(Saved data entries)
● ● ● ● ●

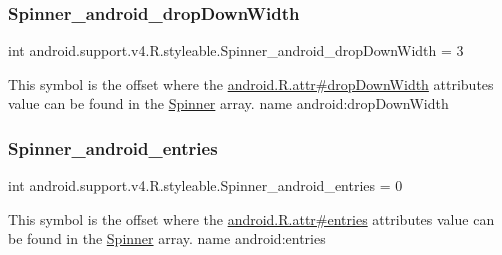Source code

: \subsubsection{\texorpdfstring{Spinner\+\_\+android\+\_\+drop\+Down\+Width}{Spinner\_android\_dropDownWidth}}
{\footnotesize\ttfamily int android.\+support.\+v4.\+R.\+styleable.\+Spinner\+\_\+android\+\_\+drop\+Down\+Width = 3\hspace{0.3cm}{\ttfamily [static]}}

This symbol is the offset where the \hyperlink{}{android.\+R.\+attr\#drop\+Down\+Width} attribute\textquotesingle{}s value can be found in the \hyperlink{classandroid_1_1support_1_1v4_1_1R_1_1styleable_a34e1edd521133711195b551c5477c69d}{Spinner} array.  name android\+:drop\+Down\+Width \mbox{\label{classandroid_1_1support_1_1v4_1_1R_1_1styleable_a19ec0a416c4257798426ba10a934a6f7}} 
\subsubsection{\texorpdfstring{Spinner\+\_\+android\+\_\+entries}{Spinner\_android\_entries}}
{\footnotesize\ttfamily int android.\+support.\+v4.\+R.\+styleable.\+Spinner\+\_\+android\+\_\+entries = 0\hspace{0.3cm}{\ttfamily [static]}}

This symbol is the offset where the \hyperlink{}{android.\+R.\+attr\#entries} attribute\textquotesingle{}s value can be found in the \hyperlink{classandroid_1_1support_1_1v4_1_1R_1_1styleable_a34e1edd521133711195b551c5477c69d}{Spinner} array.  name android\+:entries \mbox{\label{classandroid_1_1support_1_1v4_1_1R_1_1styleable_ab961b75d708bd81e22cb4bb95449e536}}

● ● ● ● ●

**PROMPT:** From the entries above, extract every line where the word "footnotesize" appears.

**RESPONSE TO THIS TASK:**
{\footnotesize\ttfamily int android.\+support.\+v4.\+R.\+styleable.\+Spinner\+\_\+android\+\_\+drop\+Down\+Width = 3\hspace{0.3cm}{\ttfamily [static]}}
{\footnotesize\ttfamily int android.\+support.\+v4.\+R.\+styleable.\+Spinner\+\_\+android\+\_\+entries = 0\hspace{0.3cm}{\ttfamily [static]}}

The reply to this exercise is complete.